Some time ago, I asked this here. A restricted form of the second question could be this:
If $f$ is a function with continuous first derivative in $\mathbb{R}$ and such that $$\lim_{x\to \infty} f'(x) =a,$$ with $a\gt 0$, then $$\lim_{x\to\infty}f(x)=\infty.$$
To prove it, I tried this:
There exist $x_0\in \mathbb{R}$ such that for $x\geq x_0$,$$f'(x)\gt \frac{a}{2}.$$There exist $\delta_0\gt 0$ such that for $x_0\lt x\leq x_0+ \delta_0$$$\begin{align*}\frac{f(x)-f(x_0)}{x-x_0}-f'(x_0)&\gt -\frac{a}{4}\\\frac{f(x)-f(x_0)}{x-x_0}&\gt f'(x_0)-\frac{a}{4}\\&\gt \frac{a}{2}-\frac{a}{4}=\frac{a}{4}\\f(x)-f(x_0)&\gt \frac{a}{4}(x-x_0)\end{align*}.$$We can assume that $\delta_0\geq 1$. If $\delta_0 \lt 1$, then $x_0+2-\delta_0\gt x_0$ and then $$f'(x_0+2-\delta_0)\gt \frac{a}{2}.$$Now, there exist $\delta\gt 0$ such that for $x_0+2-\delta_0\lt x\leq x_0+2-\delta_0+\delta$ $$f(x)-f(x_0+2-\delta_0)\gt \frac{a}{4}(x-(x_0+2-\delta_0))= \frac{a}{4}(x-x_0-(2-\delta_0))\gt \frac{a}{4}(x-x_0).$$ It is clear that $x\in (x_0,x_0+2-\delta_0+\delta]$ and $2-\delta_0+\delta\geq 1$.
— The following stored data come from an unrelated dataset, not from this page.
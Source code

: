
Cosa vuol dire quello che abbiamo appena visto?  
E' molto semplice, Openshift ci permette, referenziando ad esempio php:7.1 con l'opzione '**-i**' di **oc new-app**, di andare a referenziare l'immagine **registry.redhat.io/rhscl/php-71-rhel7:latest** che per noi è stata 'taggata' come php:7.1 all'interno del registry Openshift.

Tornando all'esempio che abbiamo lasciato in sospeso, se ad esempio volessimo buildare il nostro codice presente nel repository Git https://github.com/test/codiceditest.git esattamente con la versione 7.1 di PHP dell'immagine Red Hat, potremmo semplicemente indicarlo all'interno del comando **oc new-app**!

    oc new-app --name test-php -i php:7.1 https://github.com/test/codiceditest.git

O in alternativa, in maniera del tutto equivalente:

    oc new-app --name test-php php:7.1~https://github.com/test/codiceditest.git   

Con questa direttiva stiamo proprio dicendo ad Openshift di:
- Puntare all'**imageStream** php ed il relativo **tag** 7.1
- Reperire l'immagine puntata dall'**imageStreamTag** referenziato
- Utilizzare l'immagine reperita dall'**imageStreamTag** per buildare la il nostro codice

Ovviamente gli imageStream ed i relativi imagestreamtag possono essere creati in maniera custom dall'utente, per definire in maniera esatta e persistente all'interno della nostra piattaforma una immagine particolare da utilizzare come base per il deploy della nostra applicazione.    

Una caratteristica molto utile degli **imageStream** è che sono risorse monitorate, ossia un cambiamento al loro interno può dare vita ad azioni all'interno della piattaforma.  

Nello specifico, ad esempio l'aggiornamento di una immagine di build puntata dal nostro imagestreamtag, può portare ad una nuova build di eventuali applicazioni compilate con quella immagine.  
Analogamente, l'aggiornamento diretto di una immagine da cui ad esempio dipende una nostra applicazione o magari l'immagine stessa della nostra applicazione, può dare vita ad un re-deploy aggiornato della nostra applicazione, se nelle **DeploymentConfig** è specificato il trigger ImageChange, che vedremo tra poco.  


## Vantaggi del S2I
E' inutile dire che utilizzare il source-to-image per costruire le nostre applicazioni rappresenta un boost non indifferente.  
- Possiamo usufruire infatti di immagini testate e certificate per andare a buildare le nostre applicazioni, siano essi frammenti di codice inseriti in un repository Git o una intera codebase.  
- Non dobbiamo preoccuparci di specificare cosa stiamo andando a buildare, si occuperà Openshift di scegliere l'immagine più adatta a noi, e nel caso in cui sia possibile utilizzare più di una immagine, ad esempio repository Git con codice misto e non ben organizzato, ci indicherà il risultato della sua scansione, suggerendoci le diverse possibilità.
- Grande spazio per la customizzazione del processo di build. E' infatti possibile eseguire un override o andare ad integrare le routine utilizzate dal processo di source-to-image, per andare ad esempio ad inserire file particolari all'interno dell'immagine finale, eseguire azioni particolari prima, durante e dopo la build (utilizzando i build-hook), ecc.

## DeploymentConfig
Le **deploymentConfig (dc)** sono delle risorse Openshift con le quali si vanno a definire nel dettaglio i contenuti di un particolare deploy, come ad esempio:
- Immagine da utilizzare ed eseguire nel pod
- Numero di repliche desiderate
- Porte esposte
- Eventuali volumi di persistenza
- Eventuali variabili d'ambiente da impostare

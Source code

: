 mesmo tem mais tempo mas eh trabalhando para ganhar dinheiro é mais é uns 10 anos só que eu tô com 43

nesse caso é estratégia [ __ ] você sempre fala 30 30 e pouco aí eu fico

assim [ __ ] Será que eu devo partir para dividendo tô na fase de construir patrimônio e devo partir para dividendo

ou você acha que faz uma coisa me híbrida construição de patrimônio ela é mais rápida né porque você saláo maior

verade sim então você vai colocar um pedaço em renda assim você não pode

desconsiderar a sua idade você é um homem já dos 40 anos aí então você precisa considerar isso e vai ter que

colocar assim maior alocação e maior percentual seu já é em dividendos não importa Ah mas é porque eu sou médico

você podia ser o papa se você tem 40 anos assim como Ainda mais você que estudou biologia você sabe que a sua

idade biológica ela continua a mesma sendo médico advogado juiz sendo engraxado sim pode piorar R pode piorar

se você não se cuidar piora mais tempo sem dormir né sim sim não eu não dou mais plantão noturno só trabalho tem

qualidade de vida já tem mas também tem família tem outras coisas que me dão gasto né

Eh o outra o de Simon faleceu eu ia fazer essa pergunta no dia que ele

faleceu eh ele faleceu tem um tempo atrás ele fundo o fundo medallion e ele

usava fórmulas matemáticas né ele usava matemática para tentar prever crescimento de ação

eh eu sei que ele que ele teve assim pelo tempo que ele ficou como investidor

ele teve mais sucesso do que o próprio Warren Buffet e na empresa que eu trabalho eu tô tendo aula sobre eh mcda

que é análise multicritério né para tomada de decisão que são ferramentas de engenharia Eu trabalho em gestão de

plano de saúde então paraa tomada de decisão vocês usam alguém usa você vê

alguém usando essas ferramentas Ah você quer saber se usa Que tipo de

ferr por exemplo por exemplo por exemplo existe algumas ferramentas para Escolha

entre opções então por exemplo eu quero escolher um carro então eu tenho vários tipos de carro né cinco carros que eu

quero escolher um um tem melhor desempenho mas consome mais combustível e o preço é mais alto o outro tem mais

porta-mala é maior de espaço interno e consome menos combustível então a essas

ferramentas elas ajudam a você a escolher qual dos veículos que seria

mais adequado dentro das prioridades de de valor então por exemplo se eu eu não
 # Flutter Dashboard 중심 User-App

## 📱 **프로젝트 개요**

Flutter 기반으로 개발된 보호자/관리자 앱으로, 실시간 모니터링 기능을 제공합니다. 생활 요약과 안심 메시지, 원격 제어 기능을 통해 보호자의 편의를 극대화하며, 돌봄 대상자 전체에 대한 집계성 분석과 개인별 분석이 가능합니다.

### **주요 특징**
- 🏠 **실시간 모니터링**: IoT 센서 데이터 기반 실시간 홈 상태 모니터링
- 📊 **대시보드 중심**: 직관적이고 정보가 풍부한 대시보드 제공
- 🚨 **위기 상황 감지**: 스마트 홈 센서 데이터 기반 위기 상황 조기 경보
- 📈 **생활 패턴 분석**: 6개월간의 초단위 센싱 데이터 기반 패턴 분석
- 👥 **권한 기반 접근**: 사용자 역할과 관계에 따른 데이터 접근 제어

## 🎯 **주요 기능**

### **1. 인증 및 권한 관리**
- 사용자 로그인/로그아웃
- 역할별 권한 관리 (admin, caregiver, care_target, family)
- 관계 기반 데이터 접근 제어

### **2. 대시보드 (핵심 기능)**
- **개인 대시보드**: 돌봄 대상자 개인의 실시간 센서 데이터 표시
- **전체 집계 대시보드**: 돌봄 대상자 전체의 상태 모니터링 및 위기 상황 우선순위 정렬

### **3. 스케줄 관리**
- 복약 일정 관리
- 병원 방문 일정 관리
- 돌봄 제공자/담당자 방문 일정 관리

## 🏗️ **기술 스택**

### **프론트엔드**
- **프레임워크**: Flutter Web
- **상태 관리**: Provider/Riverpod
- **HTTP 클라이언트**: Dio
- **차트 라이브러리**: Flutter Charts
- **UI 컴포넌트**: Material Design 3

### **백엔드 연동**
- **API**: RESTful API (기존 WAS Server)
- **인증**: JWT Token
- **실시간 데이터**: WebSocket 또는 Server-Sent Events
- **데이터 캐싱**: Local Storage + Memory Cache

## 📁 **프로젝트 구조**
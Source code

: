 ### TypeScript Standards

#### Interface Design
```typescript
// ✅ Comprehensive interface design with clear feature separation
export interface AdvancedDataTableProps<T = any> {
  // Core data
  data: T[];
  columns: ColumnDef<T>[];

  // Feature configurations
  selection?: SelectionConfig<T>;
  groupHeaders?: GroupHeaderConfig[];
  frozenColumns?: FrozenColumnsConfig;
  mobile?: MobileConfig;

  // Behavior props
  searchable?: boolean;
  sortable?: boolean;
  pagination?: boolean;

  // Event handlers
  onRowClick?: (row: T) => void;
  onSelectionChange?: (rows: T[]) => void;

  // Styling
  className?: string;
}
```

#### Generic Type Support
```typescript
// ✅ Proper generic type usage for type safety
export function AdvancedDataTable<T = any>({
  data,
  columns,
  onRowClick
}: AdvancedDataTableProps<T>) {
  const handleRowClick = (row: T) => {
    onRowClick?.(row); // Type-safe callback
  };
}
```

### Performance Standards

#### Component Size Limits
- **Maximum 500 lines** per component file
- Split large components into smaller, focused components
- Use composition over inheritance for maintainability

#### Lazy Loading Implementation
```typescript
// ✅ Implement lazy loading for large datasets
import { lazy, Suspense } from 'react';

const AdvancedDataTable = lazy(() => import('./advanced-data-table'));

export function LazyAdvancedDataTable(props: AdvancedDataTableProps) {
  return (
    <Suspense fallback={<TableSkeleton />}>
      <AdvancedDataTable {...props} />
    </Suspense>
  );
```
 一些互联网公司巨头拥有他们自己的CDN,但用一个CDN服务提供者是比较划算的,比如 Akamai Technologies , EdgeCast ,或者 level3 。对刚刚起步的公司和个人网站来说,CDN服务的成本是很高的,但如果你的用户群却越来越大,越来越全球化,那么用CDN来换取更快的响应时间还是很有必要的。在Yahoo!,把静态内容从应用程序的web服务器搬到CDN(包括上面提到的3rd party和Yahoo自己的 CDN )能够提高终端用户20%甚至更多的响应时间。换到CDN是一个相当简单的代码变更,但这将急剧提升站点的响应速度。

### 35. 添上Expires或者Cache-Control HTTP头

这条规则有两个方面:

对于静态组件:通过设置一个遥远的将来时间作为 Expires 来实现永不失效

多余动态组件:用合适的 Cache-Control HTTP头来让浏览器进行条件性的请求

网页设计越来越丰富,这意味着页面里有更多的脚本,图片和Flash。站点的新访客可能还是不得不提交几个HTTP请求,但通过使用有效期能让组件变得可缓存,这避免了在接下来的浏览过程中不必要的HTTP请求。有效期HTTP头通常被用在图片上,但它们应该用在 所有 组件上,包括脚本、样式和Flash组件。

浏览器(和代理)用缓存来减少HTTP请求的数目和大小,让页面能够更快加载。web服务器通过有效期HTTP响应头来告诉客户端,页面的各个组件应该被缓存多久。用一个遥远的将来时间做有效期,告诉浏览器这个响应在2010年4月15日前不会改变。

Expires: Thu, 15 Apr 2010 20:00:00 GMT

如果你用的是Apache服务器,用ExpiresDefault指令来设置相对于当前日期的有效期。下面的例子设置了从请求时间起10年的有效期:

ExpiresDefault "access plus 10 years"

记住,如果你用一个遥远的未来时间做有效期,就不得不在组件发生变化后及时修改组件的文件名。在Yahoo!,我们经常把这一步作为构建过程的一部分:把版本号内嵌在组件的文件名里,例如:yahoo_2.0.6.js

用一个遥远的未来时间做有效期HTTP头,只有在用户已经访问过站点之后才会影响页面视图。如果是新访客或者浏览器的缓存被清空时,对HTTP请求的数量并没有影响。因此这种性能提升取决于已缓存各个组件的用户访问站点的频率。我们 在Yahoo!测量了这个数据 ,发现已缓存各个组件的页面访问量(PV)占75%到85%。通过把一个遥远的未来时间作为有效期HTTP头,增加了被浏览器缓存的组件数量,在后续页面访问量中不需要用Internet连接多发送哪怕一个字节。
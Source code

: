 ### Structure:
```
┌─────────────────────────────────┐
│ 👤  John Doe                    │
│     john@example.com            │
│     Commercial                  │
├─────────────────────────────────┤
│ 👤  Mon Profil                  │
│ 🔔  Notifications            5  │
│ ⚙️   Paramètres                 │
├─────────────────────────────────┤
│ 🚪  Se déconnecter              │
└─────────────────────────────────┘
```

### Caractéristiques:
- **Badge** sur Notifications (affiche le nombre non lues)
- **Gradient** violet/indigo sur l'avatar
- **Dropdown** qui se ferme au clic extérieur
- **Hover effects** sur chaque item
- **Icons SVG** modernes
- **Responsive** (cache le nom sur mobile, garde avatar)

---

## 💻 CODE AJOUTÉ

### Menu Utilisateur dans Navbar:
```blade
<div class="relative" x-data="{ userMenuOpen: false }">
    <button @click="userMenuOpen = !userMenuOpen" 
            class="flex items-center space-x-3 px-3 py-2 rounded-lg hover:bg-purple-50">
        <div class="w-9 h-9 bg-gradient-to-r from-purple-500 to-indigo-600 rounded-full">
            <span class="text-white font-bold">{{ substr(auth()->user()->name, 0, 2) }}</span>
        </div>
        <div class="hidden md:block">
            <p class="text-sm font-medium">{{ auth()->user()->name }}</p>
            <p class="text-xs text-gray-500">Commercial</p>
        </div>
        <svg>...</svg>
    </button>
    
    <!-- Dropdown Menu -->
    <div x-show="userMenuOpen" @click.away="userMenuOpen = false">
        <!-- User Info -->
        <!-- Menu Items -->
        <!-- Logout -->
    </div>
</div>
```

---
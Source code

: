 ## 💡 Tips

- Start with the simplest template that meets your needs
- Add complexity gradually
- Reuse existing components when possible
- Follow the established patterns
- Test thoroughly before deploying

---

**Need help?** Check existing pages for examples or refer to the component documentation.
Therefore, we can take $x_1=x_0+1$. Then $f'(x_1)\gt a/2$ and then there exist $\delta_1\geq 1$ such that for $x_1\lt x\leq x_1+\delta_1$ $$f(x)-f(x_1)\gt \frac{a}{4}(x-x_1).$$Take $x_2=x_1+1$ and so on. If $f$ is bounded, $(f(x_n))_{n\in \mathbb{N}}$ is a increasing bounded sequence and therefore it has a convergent subsequence. Thus, this implies that the sequence $(x_n)$:$$x_{n+1}=x_n+1,$$ have a Cauchy's subsequence and that is a contradiction. Therefore $\lim_{x\to \infty} f(x)=\infty$.
I want to know if this is correct, and if there is a simpler way to prove this. Thanks.